Plans to scrap VAT on e-books and digital publications have been brought forward to Friday, knocking 20% off the retail price and offering a boost to embattled publishers.
The Treasury said it was fast-tracking the decision to axe VAT on all e-publications that was first announced in the March Budget by seven months.
It will help slash the cost of e-books, e-newspapers and digital academic journals to help make reading more accessible amid the lockdown, while also supporting the hard-hit newspaper industry.
From tomorrow we’re scrapping VAT on e-publications:🗓️The zero rate is coming in 7 months ahead of schedule📙The price of e-books and other e-publications will be cheaper📈e-booksellers, publishers & authors can benefit from increased salesLearn more: https://t.co/dbwYwSAL4E pic.twitter.com/y85c74eYDl
— HM Treasury (@hmtreasury) April 30, 2020
The Treasury also announced that newspapers would be given £35 million in extra government advertising over the next three months as part of its coronavirus communications campaign.

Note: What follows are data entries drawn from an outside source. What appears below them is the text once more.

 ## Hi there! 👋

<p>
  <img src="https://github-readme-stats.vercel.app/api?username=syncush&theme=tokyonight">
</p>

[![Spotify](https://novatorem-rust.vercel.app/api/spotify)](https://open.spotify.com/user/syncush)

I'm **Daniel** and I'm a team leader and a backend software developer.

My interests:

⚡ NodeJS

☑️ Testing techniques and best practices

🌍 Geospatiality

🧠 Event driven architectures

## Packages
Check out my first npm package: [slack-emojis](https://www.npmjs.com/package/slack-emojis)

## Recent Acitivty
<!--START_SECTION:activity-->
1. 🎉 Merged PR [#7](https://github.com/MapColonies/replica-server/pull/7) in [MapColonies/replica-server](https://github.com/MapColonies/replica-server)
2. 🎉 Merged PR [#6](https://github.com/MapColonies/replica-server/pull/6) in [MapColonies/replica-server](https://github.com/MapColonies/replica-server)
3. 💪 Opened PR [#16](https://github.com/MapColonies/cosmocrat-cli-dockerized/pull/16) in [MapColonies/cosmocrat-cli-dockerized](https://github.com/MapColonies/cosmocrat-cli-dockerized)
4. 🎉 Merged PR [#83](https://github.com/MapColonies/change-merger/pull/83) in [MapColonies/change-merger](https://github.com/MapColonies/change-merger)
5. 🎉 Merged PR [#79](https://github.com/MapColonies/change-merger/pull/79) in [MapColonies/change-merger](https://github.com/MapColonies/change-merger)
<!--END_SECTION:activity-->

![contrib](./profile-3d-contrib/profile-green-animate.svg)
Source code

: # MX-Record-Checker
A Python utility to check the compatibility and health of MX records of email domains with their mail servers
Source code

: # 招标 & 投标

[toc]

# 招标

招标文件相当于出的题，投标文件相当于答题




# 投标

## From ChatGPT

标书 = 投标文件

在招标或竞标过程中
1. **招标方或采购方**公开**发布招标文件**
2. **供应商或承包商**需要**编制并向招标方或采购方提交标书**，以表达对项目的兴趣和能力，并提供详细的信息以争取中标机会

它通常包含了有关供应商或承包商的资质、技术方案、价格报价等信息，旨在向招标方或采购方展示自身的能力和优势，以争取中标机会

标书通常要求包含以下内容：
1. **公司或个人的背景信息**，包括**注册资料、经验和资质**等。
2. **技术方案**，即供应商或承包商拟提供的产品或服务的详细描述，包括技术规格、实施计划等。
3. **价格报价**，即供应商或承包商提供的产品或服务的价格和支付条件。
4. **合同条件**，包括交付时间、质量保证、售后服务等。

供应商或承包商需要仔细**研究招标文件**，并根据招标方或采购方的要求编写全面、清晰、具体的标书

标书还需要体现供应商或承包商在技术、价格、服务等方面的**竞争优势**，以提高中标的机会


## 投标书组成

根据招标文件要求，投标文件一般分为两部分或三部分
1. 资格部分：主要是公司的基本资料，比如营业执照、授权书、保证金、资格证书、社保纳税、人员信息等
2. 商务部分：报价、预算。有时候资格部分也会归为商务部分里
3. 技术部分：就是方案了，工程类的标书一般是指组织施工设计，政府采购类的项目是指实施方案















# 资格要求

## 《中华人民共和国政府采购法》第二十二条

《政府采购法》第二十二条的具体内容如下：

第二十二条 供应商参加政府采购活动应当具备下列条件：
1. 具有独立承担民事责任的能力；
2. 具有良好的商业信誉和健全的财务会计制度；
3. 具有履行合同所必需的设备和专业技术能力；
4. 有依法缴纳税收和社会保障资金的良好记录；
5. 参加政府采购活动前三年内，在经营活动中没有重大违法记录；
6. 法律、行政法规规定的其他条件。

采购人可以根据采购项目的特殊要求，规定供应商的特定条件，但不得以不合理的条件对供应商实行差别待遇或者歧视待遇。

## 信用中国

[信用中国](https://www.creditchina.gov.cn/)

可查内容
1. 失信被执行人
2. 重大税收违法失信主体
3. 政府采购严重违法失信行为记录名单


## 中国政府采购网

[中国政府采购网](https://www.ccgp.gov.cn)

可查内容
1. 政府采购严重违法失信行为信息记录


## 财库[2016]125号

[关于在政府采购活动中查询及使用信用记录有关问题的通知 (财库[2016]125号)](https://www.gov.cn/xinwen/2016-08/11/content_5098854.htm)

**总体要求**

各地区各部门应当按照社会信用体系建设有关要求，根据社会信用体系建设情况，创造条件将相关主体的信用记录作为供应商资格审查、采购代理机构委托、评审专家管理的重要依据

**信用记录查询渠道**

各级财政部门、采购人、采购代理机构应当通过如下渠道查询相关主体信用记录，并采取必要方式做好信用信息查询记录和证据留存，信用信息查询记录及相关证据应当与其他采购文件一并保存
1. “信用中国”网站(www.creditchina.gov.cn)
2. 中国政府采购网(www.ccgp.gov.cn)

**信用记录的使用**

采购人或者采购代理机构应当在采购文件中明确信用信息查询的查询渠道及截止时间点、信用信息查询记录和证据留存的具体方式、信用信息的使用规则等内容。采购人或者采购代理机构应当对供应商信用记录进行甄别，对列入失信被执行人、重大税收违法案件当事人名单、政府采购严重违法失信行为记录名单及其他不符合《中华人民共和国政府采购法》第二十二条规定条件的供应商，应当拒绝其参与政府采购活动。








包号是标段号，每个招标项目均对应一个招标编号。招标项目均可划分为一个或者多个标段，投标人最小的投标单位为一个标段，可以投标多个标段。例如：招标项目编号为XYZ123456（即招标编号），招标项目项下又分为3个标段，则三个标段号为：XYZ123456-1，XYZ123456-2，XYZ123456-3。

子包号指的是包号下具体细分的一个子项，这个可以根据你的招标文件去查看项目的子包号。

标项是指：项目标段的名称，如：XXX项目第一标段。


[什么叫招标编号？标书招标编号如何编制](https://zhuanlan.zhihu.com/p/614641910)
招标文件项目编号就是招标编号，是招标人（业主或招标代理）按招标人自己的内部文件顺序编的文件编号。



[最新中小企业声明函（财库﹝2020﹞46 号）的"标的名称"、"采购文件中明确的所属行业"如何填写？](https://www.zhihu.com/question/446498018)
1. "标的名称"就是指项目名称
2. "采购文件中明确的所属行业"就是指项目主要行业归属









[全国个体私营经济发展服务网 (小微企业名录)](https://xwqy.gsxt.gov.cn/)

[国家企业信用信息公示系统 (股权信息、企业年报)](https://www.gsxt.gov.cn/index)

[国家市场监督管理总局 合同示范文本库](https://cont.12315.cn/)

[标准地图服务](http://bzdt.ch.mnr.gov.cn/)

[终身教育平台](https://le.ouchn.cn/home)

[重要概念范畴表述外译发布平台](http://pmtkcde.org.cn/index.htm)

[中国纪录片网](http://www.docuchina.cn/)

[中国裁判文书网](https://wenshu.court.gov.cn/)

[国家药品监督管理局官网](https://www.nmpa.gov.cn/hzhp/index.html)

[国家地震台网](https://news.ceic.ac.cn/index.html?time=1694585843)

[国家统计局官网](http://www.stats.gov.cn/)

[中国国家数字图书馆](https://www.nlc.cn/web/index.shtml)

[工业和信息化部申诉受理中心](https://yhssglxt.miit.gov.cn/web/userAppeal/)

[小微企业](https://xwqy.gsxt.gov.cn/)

This would be split between local, regional and national print media.
Chancellor Rishi Sunak said: “We want to make it as easy as possible for people across the UK to get hold of the books they want whilst they are staying at home and saving lives.
“That is why we have fast-tracked plans to scrap VAT on all e-publications, which will make it cheaper for publishers to sell their books, magazines and newspapers.”
The Treasury said publishers were reporting that demand for e-books had risen by a third on average, with some publishers reporting as much as a 50% increase.
TI Media – formerly Time Inc UK and owner of titles such as Country Life and Marie Claire UK – had seen digital subscriptions jump 200% in the last seven days alone, according to the Treasury.